Los gobernantes modelan a sus ciudadanos por lo que para responder a la pregunta hecha por el Presidente Maduro ¿cómo hacemos para parar la matanza en Venezuela? le recomendaría trabajar en el desmontaje del lenguaje de violencia como tema de fondo y obviamente seguir las indicaciones de los expertos en estos asuntos para que se convoque a la sociedad en pleno a participar en el desarme de la población, generación de nuevas instalaciones penitenciarias, desarrollo de reales políticas de prevención y rehabilitación, reforzamiento del sistema de justicia, entre otras.

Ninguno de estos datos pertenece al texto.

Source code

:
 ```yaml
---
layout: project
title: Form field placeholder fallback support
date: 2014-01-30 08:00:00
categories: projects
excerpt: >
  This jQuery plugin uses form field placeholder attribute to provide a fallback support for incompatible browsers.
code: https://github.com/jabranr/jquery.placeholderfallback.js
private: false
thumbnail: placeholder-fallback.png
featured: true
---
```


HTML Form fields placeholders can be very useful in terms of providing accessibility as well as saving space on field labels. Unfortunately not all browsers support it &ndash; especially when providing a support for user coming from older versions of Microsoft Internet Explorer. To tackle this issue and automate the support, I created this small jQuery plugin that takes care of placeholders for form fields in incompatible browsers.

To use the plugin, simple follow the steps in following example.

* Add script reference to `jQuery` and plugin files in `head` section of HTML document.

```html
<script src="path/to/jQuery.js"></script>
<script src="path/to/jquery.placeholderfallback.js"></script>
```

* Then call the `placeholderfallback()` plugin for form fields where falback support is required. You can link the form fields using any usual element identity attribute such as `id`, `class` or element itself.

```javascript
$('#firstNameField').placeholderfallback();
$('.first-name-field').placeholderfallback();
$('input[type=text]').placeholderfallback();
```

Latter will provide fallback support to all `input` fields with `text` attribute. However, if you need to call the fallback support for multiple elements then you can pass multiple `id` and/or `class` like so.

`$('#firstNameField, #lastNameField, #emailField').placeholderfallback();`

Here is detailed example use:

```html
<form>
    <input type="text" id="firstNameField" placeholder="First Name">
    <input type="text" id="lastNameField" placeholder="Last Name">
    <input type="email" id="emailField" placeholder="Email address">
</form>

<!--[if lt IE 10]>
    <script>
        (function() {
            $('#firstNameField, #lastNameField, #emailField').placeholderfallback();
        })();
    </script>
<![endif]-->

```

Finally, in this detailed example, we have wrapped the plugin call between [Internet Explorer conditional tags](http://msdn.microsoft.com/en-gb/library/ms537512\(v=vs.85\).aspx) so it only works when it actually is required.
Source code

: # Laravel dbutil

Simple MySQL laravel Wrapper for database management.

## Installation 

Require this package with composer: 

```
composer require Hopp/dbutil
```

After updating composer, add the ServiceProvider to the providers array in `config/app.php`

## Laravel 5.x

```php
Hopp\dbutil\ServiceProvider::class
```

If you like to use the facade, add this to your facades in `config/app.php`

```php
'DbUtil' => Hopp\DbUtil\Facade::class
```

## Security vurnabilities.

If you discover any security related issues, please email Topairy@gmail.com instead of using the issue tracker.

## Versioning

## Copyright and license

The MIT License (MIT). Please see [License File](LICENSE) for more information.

Algunas veces los acontecimientos históricos producen un punto de inflexión en el cual la sociedad rápidamente puede cambiar su comportamiento de forma inusitada y no predecible por hechos concretos que son inevitables y que no pueden anticiparse. Ojalá sea esta consternación nacional el hecho que produzca el cambio colectivo en la sociedad, empezando por el Gobierno y seguido por los padres, educadores, dirigentes y opinadores que nos movilice a participar en soluciones que tengan resultados concretos en el corto plazo. ¡Hagamos cada uno lo que nos corresponde!